* **Exercise requirements**: A word-for-word repeat of all the data is the goal.

Stored dataset items:
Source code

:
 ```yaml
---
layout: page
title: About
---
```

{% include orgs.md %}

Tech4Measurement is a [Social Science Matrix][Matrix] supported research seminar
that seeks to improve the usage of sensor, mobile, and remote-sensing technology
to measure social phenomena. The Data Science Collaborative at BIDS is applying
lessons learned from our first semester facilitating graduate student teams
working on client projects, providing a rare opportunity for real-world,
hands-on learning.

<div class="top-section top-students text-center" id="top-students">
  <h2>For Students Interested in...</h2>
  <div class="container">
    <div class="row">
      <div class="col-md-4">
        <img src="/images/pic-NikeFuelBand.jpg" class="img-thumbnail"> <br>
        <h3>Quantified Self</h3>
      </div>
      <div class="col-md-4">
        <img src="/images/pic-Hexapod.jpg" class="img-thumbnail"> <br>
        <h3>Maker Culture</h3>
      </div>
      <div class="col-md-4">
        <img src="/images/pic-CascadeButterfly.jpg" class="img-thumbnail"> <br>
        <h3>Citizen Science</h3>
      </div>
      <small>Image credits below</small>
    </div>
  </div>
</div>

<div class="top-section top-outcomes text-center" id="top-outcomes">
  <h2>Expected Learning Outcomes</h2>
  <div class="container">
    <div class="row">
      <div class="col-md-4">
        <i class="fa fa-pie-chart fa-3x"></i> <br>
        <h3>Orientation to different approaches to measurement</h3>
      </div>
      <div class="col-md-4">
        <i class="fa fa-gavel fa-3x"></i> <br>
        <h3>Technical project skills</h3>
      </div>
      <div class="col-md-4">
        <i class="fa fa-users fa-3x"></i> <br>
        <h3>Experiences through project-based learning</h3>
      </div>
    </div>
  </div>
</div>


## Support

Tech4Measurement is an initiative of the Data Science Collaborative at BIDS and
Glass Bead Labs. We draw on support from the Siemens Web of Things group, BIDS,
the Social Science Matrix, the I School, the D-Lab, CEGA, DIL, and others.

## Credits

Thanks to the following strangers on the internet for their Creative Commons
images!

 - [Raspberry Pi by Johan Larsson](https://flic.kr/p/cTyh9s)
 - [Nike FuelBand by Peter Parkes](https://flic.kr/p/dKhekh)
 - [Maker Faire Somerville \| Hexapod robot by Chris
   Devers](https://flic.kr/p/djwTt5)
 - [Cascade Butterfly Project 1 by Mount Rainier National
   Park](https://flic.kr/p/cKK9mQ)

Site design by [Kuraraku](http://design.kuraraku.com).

* **Exercise response**:
Source code

:
 ```yaml
---
layout: page
title: About
---
```

{% include orgs.md %}

Tech4Measurement is a [Social Science Matrix][Matrix] supported research seminar
that seeks to improve the usage of sensor, mobile, and remote-sensing technology
to measure social phenomena. The Data Science Collaborative at BIDS is applying
lessons learned from our first semester facilitating graduate student teams
working on client projects, providing a rare opportunity for real-world,
hands-on learning.

<div class="top-section top-students text-center" id="top-students">
  <h2>For Students Interested in...</h2>
  <div class="container">
    <div class="row">
      <div class="col-md-4">
        <img src="/images/pic-NikeFuelBand.jpg" class="img-thumbnail"> <br>
        <h3>Quantified Self</h3>
      </div>
      <div class="col-md-4">
        <img src="/images/pic-Hexapod.jpg" class="img-thumbnail"> <br>
        <h3>Maker Culture</h3>
      </div>
      <div class="col-md-4">
        <img src="/images/pic-CascadeButterfly.jpg" class="img-thumbnail"> <br>
        <h3>Citizen Science</h3>
      </div>
      <small>Image credits below</small>
    </div>
  </div>
</div>

<div class="top-section top-outcomes text-center" id="top-outcomes">
  <h2>Expected Learning Outcomes</h2>
  <div class="container">
    <div class="row">
      <div class="col-md-4">
        <i class="fa fa-pie-chart fa-3x"></i> <br>
        <h3>Orientation to different approaches to measurement</h3>
      </div>
      <div class="col-md-4">
        <i class="fa fa-gavel fa-3x"></i> <br>
        <h3>Technical project skills</h3>
      </div>
      <div class="col-md-4">
        <i class="fa fa-users fa-3x"></i> <br>
        <h3>Experiences through project-based learning</h3>
      </div>
    </div>
  </div>
</div>


## Support

Tech4Measurement is an initiative of the Data Science Collaborative at BIDS and
Glass Bead Labs. We draw on support from the Siemens Web of Things group, BIDS,
the Social Science Matrix, the I School, the D-Lab, CEGA, DIL, and others.

## Credits

Thanks to the following strangers on the internet for their Creative Commons
images!

 - [Raspberry Pi by Johan Larsson](https://flic.kr/p/cTyh9s)
 - [Nike FuelBand by Peter Parkes](https://flic.kr/p/dKhekh)
 - [Maker Faire Somerville \| Hexapod robot by Chris
   Devers](https://flic.kr/p/djwTt5)
 - [Cascade Butterfly Project 1 by Mount Rainier National
   Park](https://flic.kr/p/cKK9mQ)

Site design by [Kuraraku](http://design.kuraraku.com).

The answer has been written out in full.